Records provided below:

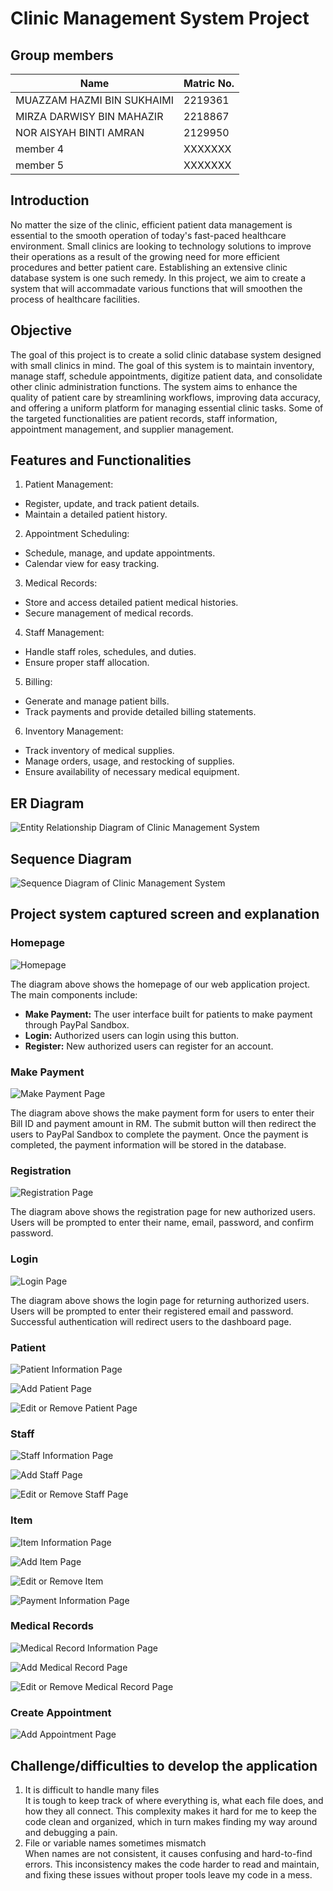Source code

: # Clinic Management System Project

## Group members
| Name  | Matric No. |
| ------------- | ------------- |
| MUAZZAM HAZMI BIN SUKHAIMI  | 2219361  |
| MIRZA DARWISY BIN MAHAZIR  | 2218867  |
| NOR AISYAH BINTI AMRAN | 2129950  |
| member 4  | XXXXXXX  |
| member 5  | XXXXXXX  |

## Introduction
No matter the size of the clinic, efficient patient data management is essential to the smooth operation of today's fast-paced healthcare environment. Small clinics are looking to technology solutions to improve their operations as a result of the growing need for more efficient procedures and better patient care. Establishing an extensive clinic database system is one such remedy. In this project, we aim to create a system that will accommadate various functions that will smoothen the process of healthcare facilities.

## Objective
The goal of this project is to create a solid clinic database system designed with small clinics in mind. The goal of this system is to maintain inventory, manage staff, schedule appointments, digitize patient data, and consolidate other clinic administration functions. The system aims to enhance the quality of patient care by streamlining workflows, improving data accuracy, and offering a uniform platform for managing essential clinic tasks. Some of the targeted functionalities are patient records, staff information, appointment management, and supplier management.


## Features and Functionalities
1. Patient Management:
- Register, update, and track patient details.
- Maintain a detailed patient history.

2. Appointment Scheduling:
- Schedule, manage, and update appointments.
- Calendar view for easy tracking.
  
3. Medical Records:
- Store and access detailed patient medical histories.
- Secure management of medical records.

4. Staff Management:
- Handle staff roles, schedules, and duties.
- Ensure proper staff allocation.

5. Billing:
- Generate and manage patient bills.
- Track payments and provide detailed billing statements.

6. Inventory Management:
- Track inventory of medical supplies.
- Manage orders, usage, and restocking of supplies.
- Ensure availability of necessary medical equipment.

## ER Diagram
![Entity Relationship Diagram of Clinic Management System](/assets/erdfinal.png)

## Sequence Diagram
![Sequence Diagram of Clinic Management System](/assets/sequence.png)

## Project system captured screen and explanation

### Homepage
![Homepage](/assets/screenshots/home-page.png)

The diagram above shows the homepage of our web application project. The main components include:
- **Make Payment:** The user interface built for patients to make payment through PayPal Sandbox.
- **Login:** Authorized users can login using this button.
- **Register:** New authorized users can register for an account.

### Make Payment
![Make Payment Page](/assets/screenshots/make-payment.png)

The diagram above shows the make payment form for users to enter their Bill ID and payment amount in RM. The submit button will then redirect the users to PayPal Sandbox to complete the payment. Once the payment is completed, the payment information will be stored in the database.

### Registration
![Registration Page](/assets/screenshots/register-page.png)

The diagram above shows the registration page for new authorized users. Users will be prompted to enter their name, email, password, and confirm password.

### Login
![Login Page](/assets/screenshots/login-page.png)

The diagram above shows the login page for returning authorized users. Users will be prompted to enter their registered email and password. Successful authentication will redirect users to the dashboard page.

### Patient
![Patient Information Page](/assets/screenshots/patient.png)

![Add Patient Page](/assets/screenshots/add-patient.png)

![Edit or Remove Patient Page](/assets/screenshots/edit-remove-patient.png)

### Staff
![Staff Information Page](/assets/screenshots/staff.png)

![Add Staff Page](/assets/screenshots/add-staff.png)

![Edit or Remove Staff Page](/assets/screenshots/edit-remove-staff.png)

### Item
![Item Information Page](/assets/screenshots/item.png)

![Add Item Page](/assets/screenshots/add-item.png)

![Edit or Remove Item](/assets/screenshots/edit-remove-item.png)

![Payment Information Page](/assets/screenshots/payment.png)

### Medical Records
![Medical Record Information Page](/assets/screenshots/record.png)

![Add Medical Record Page](/assets/screenshots/add-record.png)

![Edit or Remove Medical Record Page](/assets/screenshots/edit-remove-record.png)

### Create Appointment
![Add Appointment Page](/assets/screenshots/add-appointment.png)

## Challenge/difficulties to develop the application
1. It is difficult to handle many files</br>
   It is tough to keep track of where everything is, what each file does, and how they all connect. This complexity makes it hard for me to keep the code clean and organized, which in turn makes finding my way around and debugging a pain.
2. File or variable names sometimes mismatch</br>
   When names are not consistent, it causes confusing and hard-to-find errors. This inconsistency makes the code harder to read and maintain, and fixing these issues without proper tools leave my code in a mess.
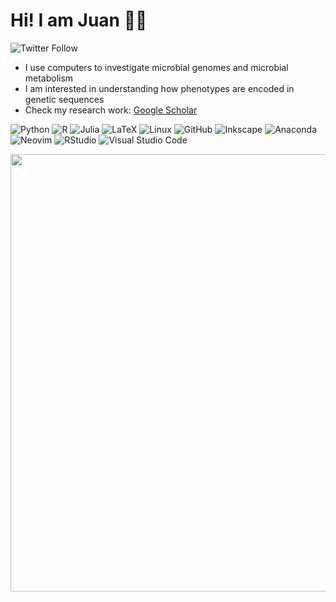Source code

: # Hi! I am Juan 👍🏽

![Twitter Follow](https://img.shields.io/twitter/follow/astrogenomics?style=social)

- I use computers to investigate microbial genomes and microbial metabolism 
- I am interested in understanding how phenotypes are encoded in genetic sequences
- Check my research work: [Google Scholar](https://scholar.google.com/citations?user=QOOpwFIAAAAJ&hl=en)


![Python](https://img.shields.io/badge/python-3670A0?style=for-the-badge&logo=python&logoColor=ffdd54) ![R](https://img.shields.io/badge/r-%23276DC3.svg?style=for-the-badge&logo=r&logoColor=white) ![Julia](https://img.shields.io/badge/-Julia-9558B2?style=for-the-badge&logo=julia&logoColor=white) ![LaTeX](https://img.shields.io/badge/latex-%23008080.svg?style=for-the-badge&logo=latex&logoColor=white) ![Linux](https://img.shields.io/badge/Linux-FCC624?style=for-the-badge&logo=linux&logoColor=black) ![GitHub](https://img.shields.io/badge/github-%23121011.svg?style=for-the-badge&logo=github&logoColor=white) ![Inkscape](https://img.shields.io/badge/Inkscape-e0e0e0?style=for-the-badge&logo=inkscape&logoColor=080A13) ![Anaconda](https://img.shields.io/badge/Anaconda-%2344A833.svg?style=for-the-badge&logo=anaconda&logoColor=white) ![Neovim](https://img.shields.io/badge/NeoVim-%2357A143.svg?&style=for-the-badge&logo=neovim&logoColor=white) ![RStudio](https://img.shields.io/badge/RStudio-4285F4?style=for-the-badge&logo=rstudio&logoColor=white) ![Visual Studio Code](https://img.shields.io/badge/Visual%20Studio%20Code-0078d7.svg?style=for-the-badge&logo=visual-studio-code&logoColor=white) 

<img src="https://github.com/juanvillada/juanvillada.github.io/blob/master/img/github_page.png" width="700px">

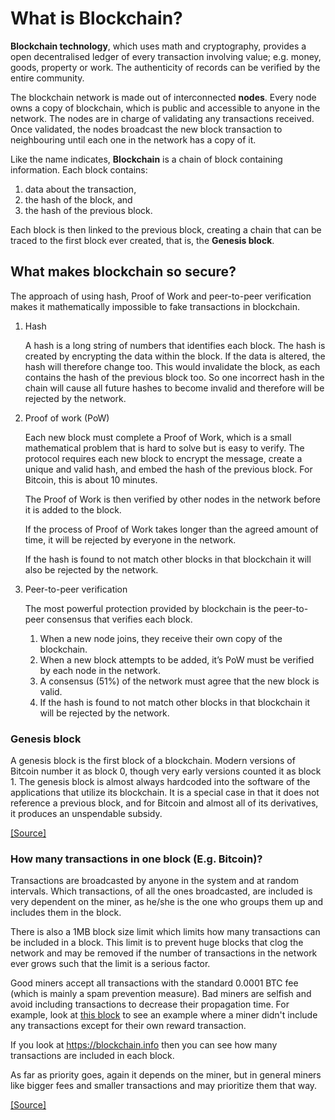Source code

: # What is Blockchain?

**Blockchain technology**, which uses math and cryptography, provides a open decentralised ledger of every
transaction involving value; e.g. money, goods, property or work. 
The authenticity of records can be verified by the entire community.

The blockchain network is made out of interconnected **nodes**. 
Every node owns a copy of blockchain, which is public and accessible to anyone in the network.
The nodes are in charge of validating any transactions received. Once validated, the nodes broadcast the new block
transaction to neighbouring until each one in the network has a copy of it.

Like the name indicates, **Blockchain** is a chain of block containing information. Each block contains:
1. data about the transaction, 
1. the hash of the block, and
1. the hash of the previous block.

Each block is then linked to the previous block, creating a chain that can be traced to the first block ever created,
 that is, the **Genesis block**.


## What makes blockchain so secure?

The approach of using hash, Proof of Work and peer-to-peer verification makes it mathematically impossible to fake
transactions in blockchain. 

1. Hash

    A hash is a long string of numbers that identifies each block.
    The hash is created by encrypting the data within the block.
    If the data is altered, the hash will therefore change too.
    This would invalidate the block, as each contains the hash of the previous block too.
    So one incorrect hash in the chain will cause all future hashes to become invalid and therefore will be rejected
    by the network.

1. Proof of work (PoW)

    Each new block must complete a Proof of Work, which is a small mathematical problem that is hard to solve but is
    easy to verify. 
    The protocol requires each new block to encrypt the message, create a unique and valid hash, and embed the hash of
    the previous block. For Bitcoin, this is about 10 minutes.
    
    The Proof of Work is then verified by other nodes in the network before it is added to the block. 
    
    If the process of Proof of Work takes longer than the agreed amount of time, it will be rejected by everyone in the network.
    
    If the hash is found to not match other blocks in that blockchain it will also be rejected by the network.

1. Peer-to-peer verification

    The most powerful protection provided by blockchain is the peer-to-peer consensus that verifies each block. 

    1. When a new node joins, they receive their own copy of the blockchain. 
    1. When a new block attempts to be added, it’s PoW must be verified by each node in the network. 
    1. A consensus (51%) of the network must agree that the new block is valid. 
    1. If the hash is found to not match other blocks in that blockchain it will be rejected by the network.

### Genesis block

A genesis block is the first block of a blockchain. Modern versions of Bitcoin number it as block 0, though very early versions counted it as block 1. The genesis block is almost always hardcoded into the software of the applications that utilize its blockchain. It is a special case in that it does not reference a previous block, and for Bitcoin and almost all of its derivatives, it produces an unspendable subsidy.

[[Source]](https://en.bitcoin.it/wiki/Genesis_block)


### How many transactions in one block (E.g. Bitcoin)?

Transactions are broadcasted by anyone in the system and at random intervals. 
Which transactions, of all the ones broadcasted, are included is very dependent on the miner, as he/she is the one who
groups them up and includes them in the block.

There is also a 1MB block size limit which limits how many transactions can be included in a block. 
This limit is to prevent huge blocks that clog the network and may be removed if the number of transactions in the
network ever grows such that the limit is a serious factor.

Good miners accept all transactions with the standard 0.0001 BTC fee (which is mainly a spam prevention measure).
Bad miners are selfish and avoid including transactions to decrease their propagation time. For example, look at 
[this block](https://blockchain.info/block-height/315076) to see an example where a miner didn't include any
transactions except for their own reward transaction.

If you look at https://blockchain.info then you can see how many transactions are included in each block.

As far as priority goes, again it depends on the miner, but in general miners like bigger fees and smaller transactions
and may prioritize them that way.

[[Source]](https://bitcoin.stackexchange.com/questions/30019/how-many-transactions-in-one-block)

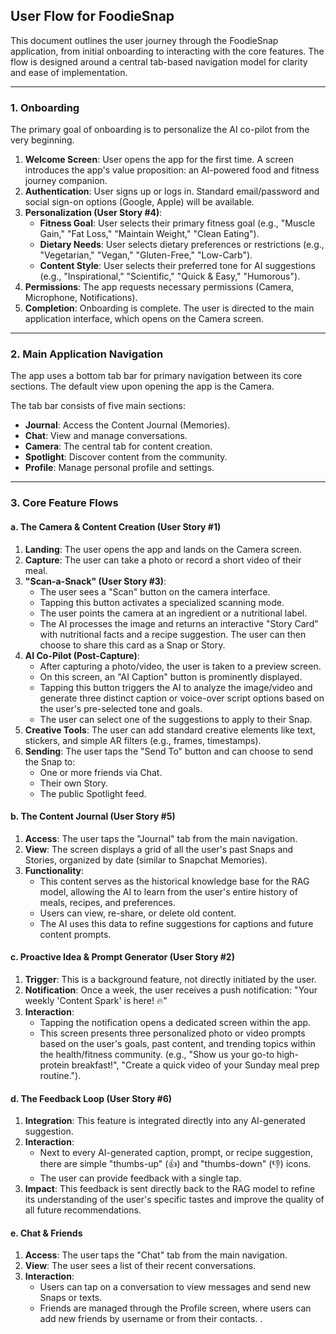 ## User Flow for FoodieSnap

This document outlines the user journey through the FoodieSnap application, from initial onboarding to interacting with the core features. The flow is designed around a central tab-based navigation model for clarity and ease of implementation.

---

### 1. Onboarding

The primary goal of onboarding is to personalize the AI co-pilot from the very beginning.

1.  **Welcome Screen**: User opens the app for the first time. A screen introduces the app's value proposition: an AI-powered food and fitness journey companion.
2.  **Authentication**: User signs up or logs in. Standard email/password and social sign-on options (Google, Apple) will be available.
3.  **Personalization (User Story #4)**:
    - **Fitness Goal**: User selects their primary fitness goal (e.g., "Muscle Gain," "Fat Loss," "Maintain Weight," "Clean Eating").
    - **Dietary Needs**: User selects dietary preferences or restrictions (e.g., "Vegetarian," "Vegan," "Gluten-Free," "Low-Carb").
    - **Content Style**: User selects their preferred tone for AI suggestions (e.g., "Inspirational," "Scientific," "Quick & Easy," "Humorous").
4.  **Permissions**: The app requests necessary permissions (Camera, Microphone, Notifications).
5.  **Completion**: Onboarding is complete. The user is directed to the main application interface, which opens on the Camera screen.

---

### 2. Main Application Navigation

The app uses a bottom tab bar for primary navigation between its core sections. The default view upon opening the app is the Camera.

The tab bar consists of five main sections:

- **Journal**: Access the Content Journal (Memories).
- **Chat**: View and manage conversations.
- **Camera**: The central tab for content creation.
- **Spotlight**: Discover content from the community.
- **Profile**: Manage personal profile and settings.

---

### 3. Core Feature Flows

#### a. The Camera & Content Creation (User Story #1)

1.  **Landing**: The user opens the app and lands on the Camera screen.
2.  **Capture**: The user can take a photo or record a short video of their meal.
3.  **"Scan-a-Snack" (User Story #3)**:
    - The user sees a "Scan" button on the camera interface.
    - Tapping this button activates a specialized scanning mode.
    - The user points the camera at an ingredient or a nutritional label.
    - The AI processes the image and returns an interactive "Story Card" with nutritional facts and a recipe suggestion. The user can then choose to share this card as a Snap or Story.
4.  **AI Co-Pilot (Post-Capture)**:
    - After capturing a photo/video, the user is taken to a preview screen.
    - On this screen, an "AI Caption" button is prominently displayed.
    - Tapping this button triggers the AI to analyze the image/video and generate three distinct caption or voice-over script options based on the user's pre-selected tone and goals.
    - The user can select one of the suggestions to apply to their Snap.
5.  **Creative Tools**: The user can add standard creative elements like text, stickers, and simple AR filters (e.g., frames, timestamps).
6.  **Sending**: The user taps the "Send To" button and can choose to send the Snap to:
    - One or more friends via Chat.
    - Their own Story.
    - The public Spotlight feed.

#### b. The Content Journal (User Story #5)

1.  **Access**: The user taps the "Journal" tab from the main navigation.
2.  **View**: The screen displays a grid of all the user's past Snaps and Stories, organized by date (similar to Snapchat Memories).
3.  **Functionality**:
    - This content serves as the historical knowledge base for the RAG model, allowing the AI to learn from the user's entire history of meals, recipes, and preferences.
    - Users can view, re-share, or delete old content.
    - The AI uses this data to refine suggestions for captions and future content prompts.

#### c. Proactive Idea & Prompt Generator (User Story #2)

1.  **Trigger**: This is a background feature, not directly initiated by the user.
2.  **Notification**: Once a week, the user receives a push notification: "Your weekly 'Content Spark' is here! 🔥"
3.  **Interaction**:
    - Tapping the notification opens a dedicated screen within the app.
    - This screen presents three personalized photo or video prompts based on the user's goals, past content, and trending topics within the health/fitness community. (e.g., "Show us your go-to high-protein breakfast!", "Create a quick video of your Sunday meal prep routine.").

#### d. The Feedback Loop (User Story #6)

1.  **Integration**: This feature is integrated directly into any AI-generated suggestion.
2.  **Interaction**:
    - Next to every AI-generated caption, prompt, or recipe suggestion, there are simple "thumbs-up" (👍) and "thumbs-down" (👎) icons.
    - The user can provide feedback with a single tap.
3.  **Impact**: This feedback is sent directly back to the RAG model to refine its understanding of the user's specific tastes and improve the quality of all future recommendations.

#### e. Chat & Friends

1.  **Access**: The user taps the "Chat" tab from the main navigation.
2.  **View**: The user sees a list of their recent conversations.
3.  **Interaction**:
    - Users can tap on a conversation to view messages and send new Snaps or texts.
    - Friends are managed through the Profile screen, where users can add new friends by username or from their contacts.
      .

End of Records provided.

Directions:
Please, from the entries above, set down exactly the lines from the one containing "The nodes are" through the one containing "A hash is a", and only those.

Answer to the problem:
The nodes are in charge of validating any transactions received. Once validated, the nodes broadcast the new block
transaction to neighbouring until each one in the network has a copy of it.

Like the name indicates, **Blockchain** is a chain of block containing information. Each block contains:
1. data about the transaction, 
1. the hash of the block, and
1. the hash of the previous block.

Each block is then linked to the previous block, creating a chain that can be traced to the first block ever created,
 that is, the **Genesis block**.


## What makes blockchain so secure?

The approach of using hash, Proof of Work and peer-to-peer verification makes it mathematically impossible to fake
transactions in blockchain. 

1. Hash

    A hash is a long string of numbers that identifies each block.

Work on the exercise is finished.